Find the Source of the Fleas
Before beginning to treat the fleas you must first identify their source. Here are a few possible sources of the fleas on dogs.
- Your dog: Sometimes your dog has picked up fleas outside and, if caught early enough, he or she may be the only one affected.
- Carpet: Consider whether your carpet or any other fabric items could have brought fleas into your home.
Wash Before You Treat
Before you pursue any treatment for your house or dog, give everything a good washing. This means deep clean any surface your dog lays on: their bed, the carpet, blankets, towels, etc. You should also wash your fabrics (preferably in very hot water), vacuum the floor, couches, chairs, etc and empty the vacuum bag outside. Clean your hard surfaces like floors, counters, tables, and anything else you can think of.
Treating Your House For Fleas
There are both chemical and natural ways to treat flea infestations in your home. Chemical methods tend to be faster and more popular with homeowners. Here are a few methods to treat your home.
- Sticky Flea Pads: Similar to flypaper, these sticky pads are usually attached to an electronic trap that you plug in near an infested location. Fleas are attracted to the trap and get stuck to the paper. This can take several weeks as the traps must be left out long enough to make sure all fleas are captured.
- Boric Acid: Products with boric acid can be used to kill fleas and are non-toxic to both people and animals. Sprinkle this product on the carpet and use a broom to work it into the fibers, then vacuum up the excess powder. Vacuum regularly thereafter to remove dead fleas from the carpet.
- Nylar: Nylar is an insect growth inhibitor, a chemical that prevents fleas from maturing from juveniles to adults. This prevents the fleas from breeding. Nylar can be sprayed on furniture and carpets and the residue can remain active for 3-4 months.
- Professional pest control: Since one female flea alone can lay 600 eggs in her lifetime, it is important that you make sure to kill all the fleas in your home. A professional pest control service can guarantee their work, offering a refund or second treatment if the first treatment is not effective.

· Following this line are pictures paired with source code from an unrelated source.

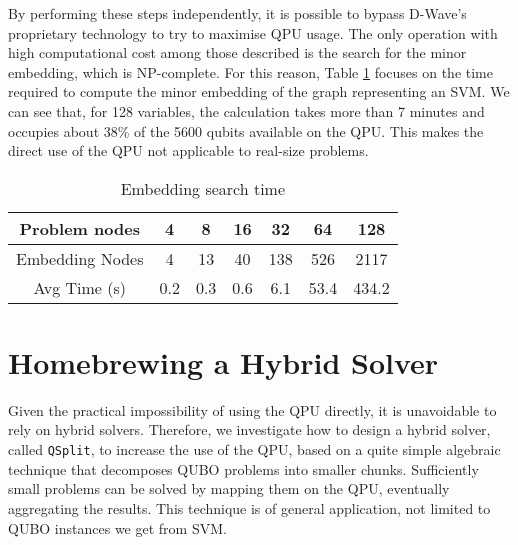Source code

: \documentclass{ceurart}
\begin{document}
By performing these steps independently, it is possible to bypass D-Wave's proprietary technology to try to maximise QPU usage. The only operation with high computational cost among those described is the search for the minor embedding, which is NP-complete. For this reason, Table \ref{tab:embedding} focuses on the time required to compute the minor embedding of the graph representing an SVM. We can see that, for 128 variables, the calculation takes more than 7 minutes and occupies about 38\% of the 5600 qubits available on the QPU. This makes the direct use of the QPU not applicable to real-size problems.

\begin{table}
    \caption{Embedding search time}
    \label{tab:embedding}
    \begin{tabular}{ccccccc}
        \toprule
        Problem nodes & 4 & 8 & 16 & 32 & 64 & 128 \\  
        \midrule
        Embedding Nodes & 4 & 13 & 40 & 138 & 526 & 2117 \\
        Avg Time (s) & 0.2 & 0.3 & 0.6 & 6.1 & 53.4 & 434.2 \\
        \bottomrule
    \end{tabular}
\end{table}

\section{Homebrewing a Hybrid Solver}

Given the practical impossibility of using the QPU directly, it is unavoidable to rely on hybrid solvers. Therefore, we investigate how to design a hybrid solver, called \verb|QSplit|, to increase the use of the QPU, based on a quite simple algebraic technique that decomposes QUBO problems into smaller chunks. Sufficiently small problems can be solved by mapping them on the QPU, eventually aggregating the results. This technique is of general application, not limited to QUBO instances we get from SVM.
\end{document}
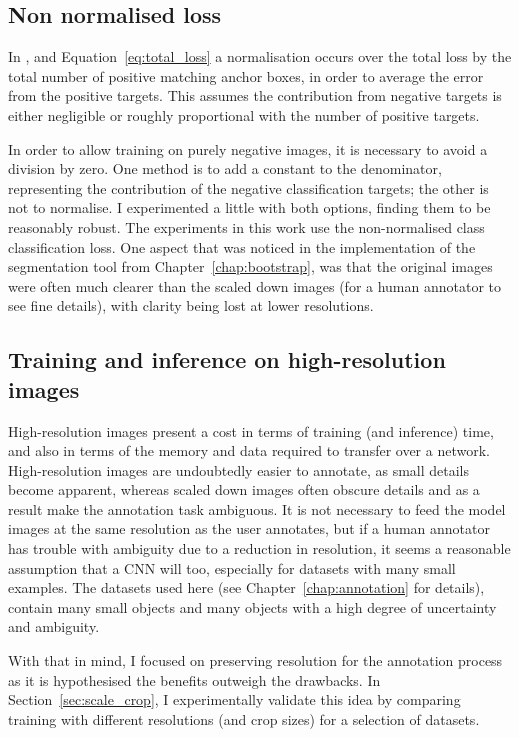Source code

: \subsection {Non normalised loss}
\label{sec:normalisation}

In \cite{Lin2017}, and Equation~\ref{eq:total_loss} a normalisation occurs over the total loss by the total number of positive matching anchor boxes, in order to average the error from the positive targets. This assumes the contribution from negative targets is either negligible or roughly proportional with the number of positive targets.

In order to allow training on purely negative images, it is necessary to avoid a division by zero. One method is to add a constant to the denominator, representing the contribution of the negative classification targets; the other is not to normalise. I experimented a little with both options, finding them to be reasonably robust. The experiments in this work use the non-normalised class classification loss.
One aspect that was noticed in the implementation of the segmentation tool from Chapter~\ref{chap:bootstrap}, was that the original images were often much clearer than the scaled down images (for a human annotator to see fine details), with clarity being lost at lower resolutions. 

\subsection{Training and inference on high-resolution images}
\label{section:high_res}

High-resolution images present a cost in terms of training (and inference) time, and also in terms of the memory and data required to transfer over a network. High-resolution images are undoubtedly easier to annotate, as small details become apparent, whereas scaled down images often obscure details and as a result make the annotation task ambiguous. It is not necessary to feed the model images at the same resolution as the user annotates, but if a human annotator has trouble with ambiguity due to a reduction in resolution, it seems a reasonable assumption that a \gls{CNN} will too, especially for datasets with many small examples. The datasets used here (see Chapter~\ref{chap:annotation} for details), contain many small objects and many objects with a high degree of uncertainty and ambiguity.

With that in mind, I focused on preserving resolution for the annotation process as it is hypothesised the benefits outweigh the drawbacks. In Section~\ref{sec:scale_crop}, I experimentally validate this idea by comparing training with different resolutions (and crop sizes) for a selection of datasets.

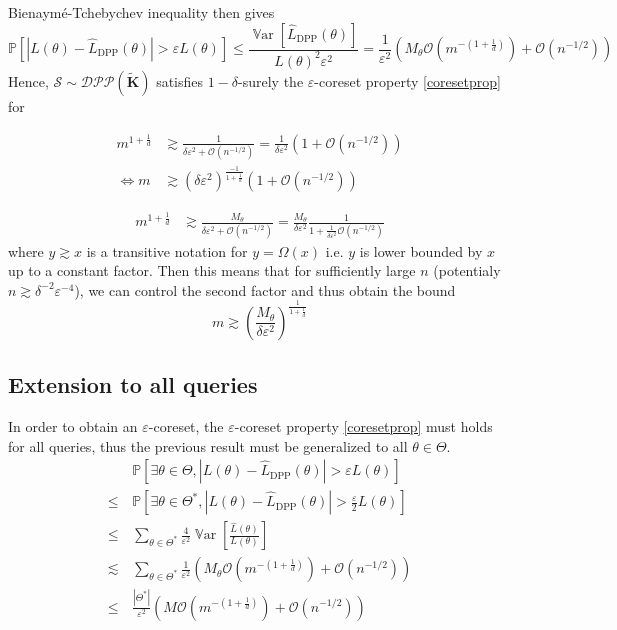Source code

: \documentclass{article} %
\renewcommand{\epsilon}{\varepsilon}
\newcommand{\PP}{\mathbb{P}}
\newcommand{\OO}{\mathcal{O}}
\newcommand{\Var}{\operatorname{\mathbb V ar}}
\newcommand{\1}{\mathds{1}} %
\theoremstyle{definition} %
\begin{document}
Bienaym\'e-Tchebychev inequality then gives
\begin{equation}
	\PP \left[|L(\theta)-\hat L_{\textrm{DPP}}(\theta)|>\epsilon L(\theta)\right] \leq \frac{\Var[ \hat L_{\textrm{DPP}}(\theta) ] }{L(\theta)^{2}\varepsilon ^{2}} = \frac {1} {\epsilon^2}(M_\theta \OO( m ^{-(1+\frac 1 d)}) + \OO( n^{-1/2}))
\end{equation}
Hence, $\mathcal{S} \sim \mathcal{DPP}(\tilde{\boldsymbol K})$ satisfies $1-\delta$-surely the $\epsilon$-coreset property \ref{coresetprop} for
\begin{tcolorbox}
	\begin{align}
		m^{1+\frac 1 d} &\gtrsim \frac{1}{\delta \epsilon^2 + \OO(n^{-1/2})} = \frac 1 {\delta\epsilon^2} (1 +  \OO(n^{-1/2})) \\
		\iff m &\gtrsim (\delta\epsilon^2)^{\frac{-1}{1+\frac 1 d}} (1 +  \OO(n^{-1/2})) 
	\end{align} 
\end{tcolorbox}


\begin{align}
	m^{1+\frac 1 d} &\gtrsim \frac{M_\theta}{\delta \epsilon^2 + \OO(n^{-1/2})} = \frac {M_\theta} {\delta\epsilon^2} \frac{1}{1 + \frac{1}{\delta \epsilon^2}\OO(n^{-1/2})}
\end{align} 
where $y \gtrsim x$ is a transitive notation for $y = \Omega(x)$ i.e. $y$ is lower bounded by $x$ up to a constant factor.
Then this means that for sufficiently large $n$ (potentialy $n\gtrsim \delta^{-2} \epsilon^{-4}$), we can control the second factor and thus obtain the bound
\begin{equation}
	\boxed{m \gtrsim \left(\frac{M_\theta}{\delta\epsilon^2} \right)^{\frac{1}{1+\frac 1 d}} }
\end{equation}


\subsection{Extension to all queries}
In order to obtain an $\epsilon$-coreset, the $\epsilon$-coreset property \ref{coresetprop} must holds for all queries, thus the previous result must be generalized to all $\theta \in \Theta$.
\begin{align*}
	&\PP \left[ \exists \theta \in \Theta,  |L(\theta)-\hat L_{\textrm{DPP}}(\theta)|>\epsilon L(\theta)\right] \\
	\leq \,&\PP \left[ \exists \theta \in \Theta^*,  |L(\theta)-\hat L_{\textrm{DPP}}(\theta)|>\frac{\epsilon}{2} L(\theta)\right] \\
	\leq &\sum_{\theta \in \Theta^*} \frac{4}{\epsilon^2} \Var[\frac{\hat L(\theta)}{L(\theta)}] \\
	\lesssim &\sum_{\theta \in \Theta^*} \frac{1}{\epsilon^2}( M_\theta \OO(m^{-(1+\frac 1 d)}) + \OO(n^{-1/2})) \\
	\leq &\frac{|\Theta^*|}{\epsilon^2} (M \OO(m^{-(1+\frac 1 d)}) + \OO(n^{-1/2}))
\end{align*}
\end{document}
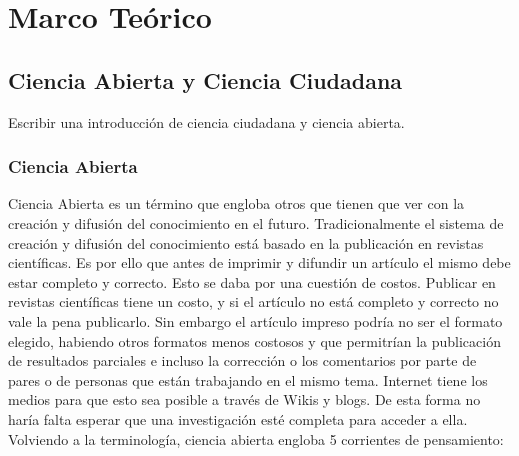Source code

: \chapter{Marco Teórico}
\section{Ciencia  Abierta y Ciencia Ciudadana}

Escribir una introducción de ciencia ciudadana y ciencia abierta.

\subsection{Ciencia Abierta}
Ciencia Abierta es un término que engloba otros que tienen que ver con la creación y difusión del conocimiento en el futuro. Tradicionalmente el sistema de creación y difusión del conocimiento está basado en la publicación en revistas científicas. Es por ello que antes de imprimir y difundir un artículo el mismo debe estar completo y correcto. Esto se daba por una cuestión de costos. Publicar en revistas científicas tiene un costo, y si el artículo no está completo y correcto no vale la pena publicarlo. Sin embargo el artículo impreso podría no ser el formato elegido, habiendo otros formatos menos costosos y que permitrían la publicación de resultados parciales e incluso la corrección o los comentarios por parte de pares o de personas que están trabajando en el mismo tema. Internet tiene los medios para que esto sea posible a través de Wikis y blogs. De esta forma no haría falta esperar que una investigación esté completa para acceder a ella. \cite{bartling2014opening}
Volviendo a la terminología, ciencia abierta engloba 5 corrientes de pensamiento:
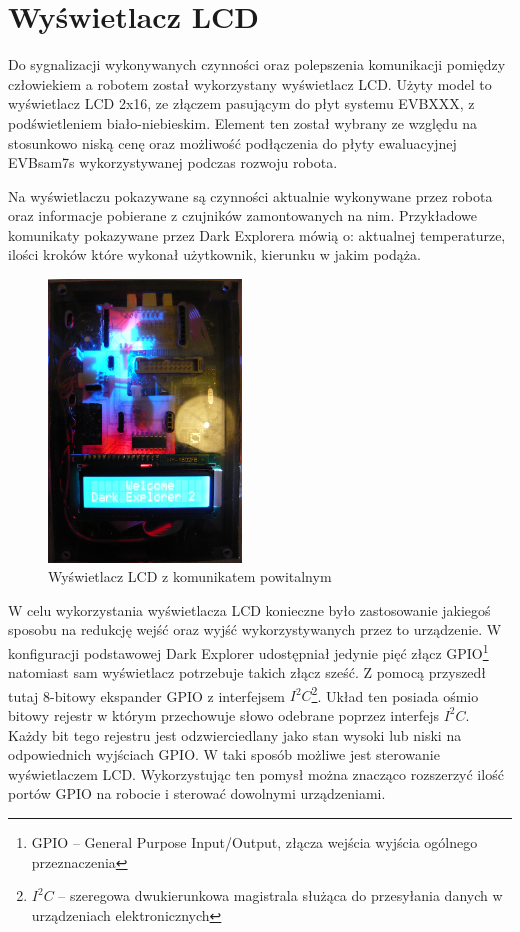 \section{Wyświetlacz LCD}
Do sygnalizacji wykonywanych czynności oraz polepszenia komunikacji pomiędzy człowiekiem a robotem został wykorzystany wyświetlacz LCD. Użyty model to wyświetlacz LCD 2x16, ze złączem pasującym do płyt systemu EVBXXX, z podświetleniem biało-niebieskim. Element ten został wybrany ze względu na stosunkowo niską cenę oraz możliwość podłączenia do płyty ewaluacyjnej EVBsam7s wykorzystywanej podczas rozwoju robota.

Na wyświetlaczu pokazywane są czynności aktualnie wykonywane przez robota oraz informacje pobierane z czujników zamontowanych na nim. Przykładowe komunikaty pokazywane przez Dark Explorera mówią o: aktualnej temperaturze, ilości kroków które wykonał użytkownik, kierunku w jakim podąża.

\begin{figure}[!ht]
 \centering
 \includegraphics[height=75mm]{../images/ch04/lcd_welcome.jpg}
 \caption{Wyświetlacz LCD z komunikatem powitalnym}
 \label{fig:LCD}
\end{figure}

W celu wykorzystania wyświetlacza LCD konieczne było zastosowanie jakiegoś sposobu na redukcję wejść oraz wyjść wykorzystywanych przez to urządzenie. W konfiguracji podstawowej Dark Explorer udostępniał jedynie pięć złącz GPIO\footnote{GPIO -- General Purpose Input/Output, złącza wejścia wyjścia ogólnego przeznaczenia} natomiast sam wyświetlacz potrzebuje takich złącz sześć. Z pomocą przyszedł tutaj 8-bitowy ekspander GPIO z interfejsem $I^{2}C$\footnote{$I^{2}C$ -- szeregowa dwukierunkowa magistrala służąca do przesyłania danych w urządzeniach elektronicznych}. Układ ten posiada ośmio bitowy rejestr w którym przechowuje słowo odebrane poprzez interfejs $I^{2}C$. Każdy bit tego rejestru jest odzwierciedlany jako stan wysoki lub niski na odpowiednich wyjściach GPIO. W taki sposób możliwe jest sterowanie wyświetlaczem LCD. Wykorzystując ten pomysł można znacząco rozszerzyć ilość portów GPIO na robocie i sterować dowolnymi urządzeniami.

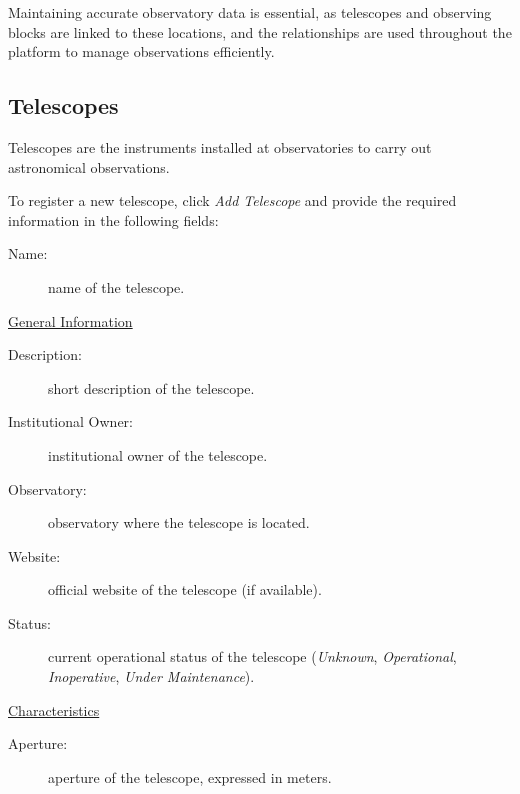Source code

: 
Maintaining accurate observatory data is essential, as telescopes and observing blocks are linked to these locations, and the relationships are used throughout the platform to manage observations efficiently.



\subsection{Telescopes}

Telescopes are the instruments installed at observatories to carry out astronomical observations. 

To register a new telescope, click \textsl{Add Telescope} and provide the required information in the following fields:

\newpage

\begin{description}
	\item[Name:] name of the telescope.
\end{description}


\underline{General Information}

\begin{description}
	\item[Description:] short description of the telescope.
	\item[Institutional Owner:] institutional owner of the telescope.
	\item[Observatory:] observatory where the telescope is located.
	\item[Website:] official website of the telescope (if available).
	\item[Status:] current operational status of the telescope (\textsl{Unknown}, \textsl{Operational}, \textsl{Inoperative}, \textsl{Under Maintenance}).
\end{description}



\underline{Characteristics}

\begin{description}
	\item[Aperture:] aperture of the telescope, expressed in meters.
\end{description}

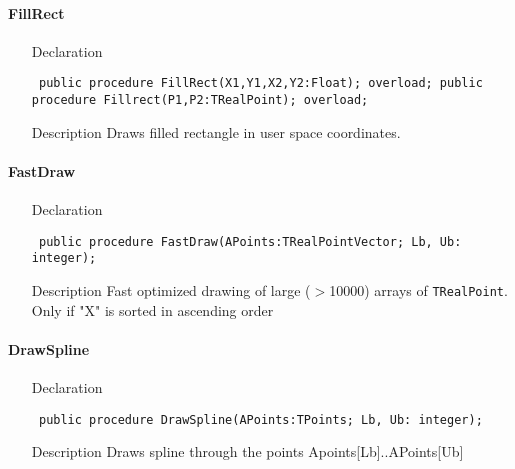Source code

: \documentclass[12pt,a4paper,oneside]{report}
\newcommand{\declarationitem}[1]{{\addfontfeatures{FakeBold=1.3} #1}}
\newcommand{\descriptiontitle}[1]{{\addfontfeatures{FakeSlant}#1}}
\newcommand{\code}[1]{\texttt{#1}}
\begin{document}
\paragraph{FillRect}\hspace*{\fill}
\label{lmcoordsys.TCoordSys-FillRect}
\begin{itemize}\item[\declarationitem{Declaration}\hfill]
\begin{flushleft}
\code{
public procedure FillRect(X1,Y1,X2,Y2:Float); overload;
public procedure Fillrect(P1,P2:TRealPoint); overload;}
\end{flushleft}
\item[\descriptiontitle{Description}] Draws filled rectangle in user space coordinates.
\end{itemize}


\paragraph{FastDraw}\hspace*{\fill}\label{lmcoordsys.TCoordSys-FastDraw}
\begin{itemize}\item[\declarationitem{Declaration}\hfill]
\begin{flushleft}
\code{
public procedure FastDraw(APoints:TRealPointVector; Lb, Ub: integer);}
\end{flushleft}
\item[\descriptiontitle{Description}]
Fast optimized drawing of large ({$>$}10000) arrays of \code{TRealPoint}. Only if "X" is sorted in ascending order
\end{itemize}
\paragraph{DrawSpline}\hspace*{\fill}\label{lmcoordsys.TCoordSys-DrawSpline}
\begin{itemize}\item[\declarationitem{Declaration}\hfill]
\begin{flushleft}
\code{
public procedure DrawSpline(APoints:TPoints; Lb, Ub: integer);}
\end{flushleft}
\item[\descriptiontitle{Description}]
Draws spline through the points Apoints[Lb]..APoints[Ub]
\end{itemize}
\end{document}
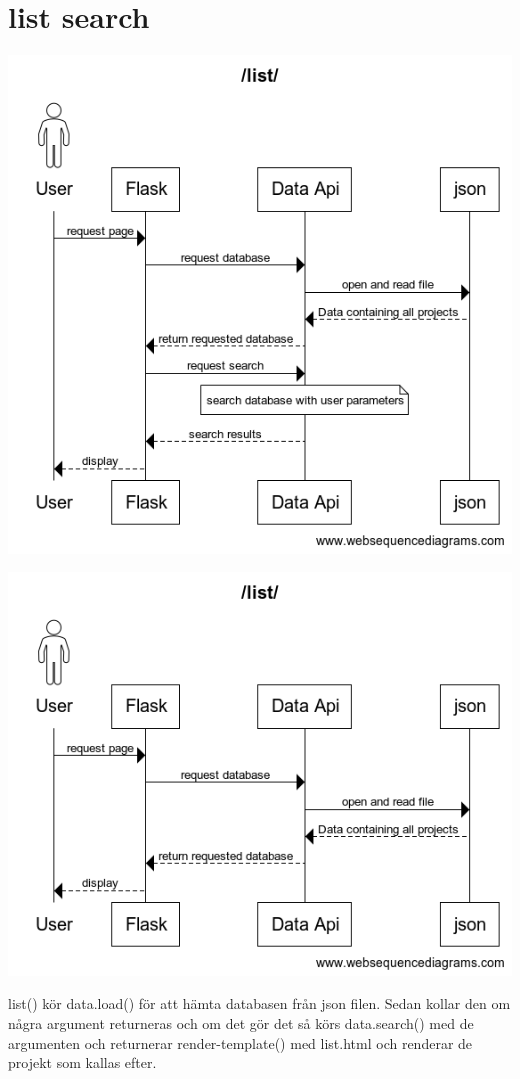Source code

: \documentclass{TDP003mall}
\begin{document}
\section{list search}
\begin{center}
\includegraphics[scale=0.35]{list_search.png}
\end{center}
\begin{center}
\includegraphics[scale=0.35]{list_no_search.png}
\end{center}
list() kör data.load() för att hämta databasen från json filen. Sedan kollar den om några argument returneras och om det gör det så körs data.search() med de argumenten och returnerar render-template() med list.html och renderar de projekt som kallas efter.\\\\
\end{document}
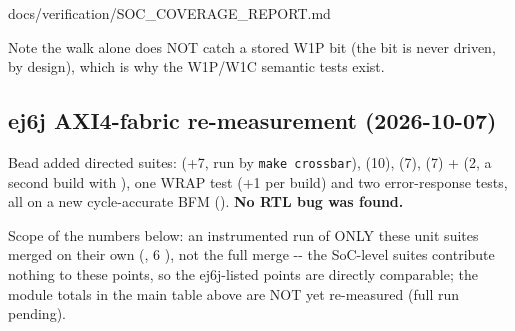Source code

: \begin{relocated}{docs/verification/SOC_COVERAGE_REPORT.md}
{}

Note the walk alone does NOT catch a stored W1P bit (the bit is never
driven, by design), which is why the W1P/W1C semantic tests exist.

\subsection{ej6j AXI4-fabric re-measurement (2026-10-07)}\label{tm:flow:soc-coverage-report:ej6j-axi4-fabric-re-measurement-2026-10-07}

Bead  added directed suites: 
(+7, run by \texttt{make\ crossbar}), 
(10),  (7),  (7) +
 (2, a second build with
), one  WRAP test (+1 per
build) and two  error-response tests, all on a new
cycle-accurate BFM (). \textbf{No RTL bug was
found.}

Scope of the numbers below: an instrumented run of ONLY these unit
suites merged on their own (, 6 ), not the
full  merge -\/- the SoC-level suites contribute
nothing to these points, so the ej6j-listed points are directly
comparable; the module totals in the main table above are NOT yet
re-measured (full run pending).

{\footnotesize\setlength{\tabcolsep}{3pt}

}
\end{relocated}
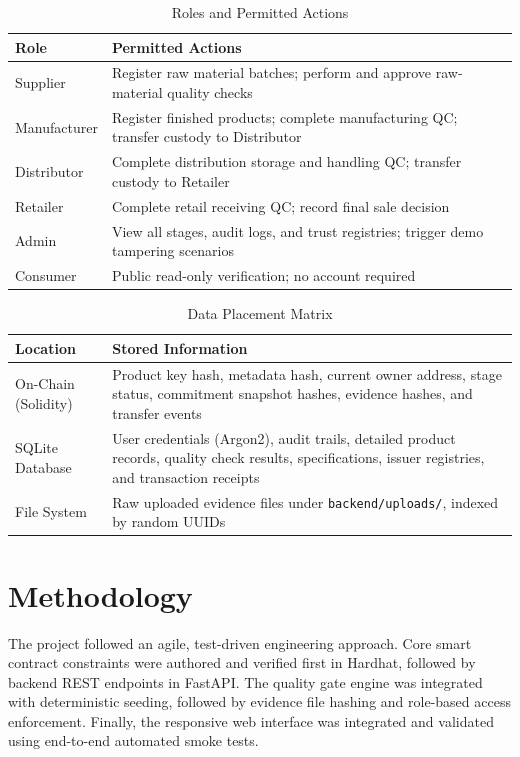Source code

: \documentclass[12pt,a4paper]{report}
\begin{document}
\begin{table}[H]
\centering
\caption{Roles and Permitted Actions}
\label{tab:roles}
\small
\begin{tabularx}{\textwidth}{p{3.0cm} X}
\toprule
\textbf{Role} & \textbf{Permitted Actions} \\
\midrule
Supplier & Register raw material batches; perform and approve raw-material quality checks \\
Manufacturer & Register finished products; complete manufacturing QC; transfer custody to Distributor \\
Distributor & Complete distribution storage and handling QC; transfer custody to Retailer \\
Retailer & Complete retail receiving QC; record final sale decision \\
Admin & View all stages, audit logs, and trust registries; trigger demo tampering scenarios \\
Consumer & Public read-only verification; no account required \\
\bottomrule
\end{tabularx}
\end{table}

\begin{table}[H]
\centering
\caption{Data Placement Matrix}
\label{tab:dataplc}
\small
\begin{tabularx}{\textwidth}{p{3.0cm} X}
\toprule
\textbf{Location} & \textbf{Stored Information} \\
\midrule
On-Chain (Solidity) & Product key hash, metadata hash, current owner address, stage status, commitment snapshot hashes, evidence hashes, and transfer events \\
SQLite Database & User credentials (Argon2), audit trails, detailed product records, quality check results, specifications, issuer registries, and transaction receipts \\
File System & Raw uploaded evidence files under \texttt{backend/uploads/}, indexed by random UUIDs \\
\bottomrule
\end{tabularx}
\end{table}

\section{Methodology}
The project followed an agile, test-driven engineering approach. Core smart contract constraints were authored and verified first in Hardhat, followed by backend REST endpoints in FastAPI. The quality gate engine was integrated with deterministic seeding, followed by evidence file hashing and role-based access enforcement. Finally, the responsive web interface was integrated and validated using end-to-end automated smoke tests.
\end{document}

You may even find some pest control companies that use natural methods to kill fleas if that is your preference.
Treating Your Dog For Fleas
Now that you’ve treated your house and belongings, it’s time to get these pesky fleas off your dog. Though there is information on some at-home remedies for getting rid of fleas on your dog, they have not been proven to work. Here are a few tried and true methods for de-fleaing your pooch.
- Medicated bath: Giving your dog a bath with an over-the-counter medicated flea shampoo specially formulated for fleas will terminate the problem. You could also take them to your veterinarian for a stronger flea bath. If you prefer not to use chemicals, diluted dawn dish soap can act as an alternative.
- Flea comb: Another non-chemical alternative is a flea comb. Flea combs have very fine teeth that trap fleas as you brush your dog. These can be especially useful for dogs with long hair. Place newspaper under your dog then comb through their fur with the flea comb. The newspaper will catch any fleas that fall off your dog as you comb them.
There are many avenues for flea treatment and prevention. Whether you prefer natural or chemical methods, consult with your veterinarian and ask any questions you may have about how best to keep your dog thriving and flea-free.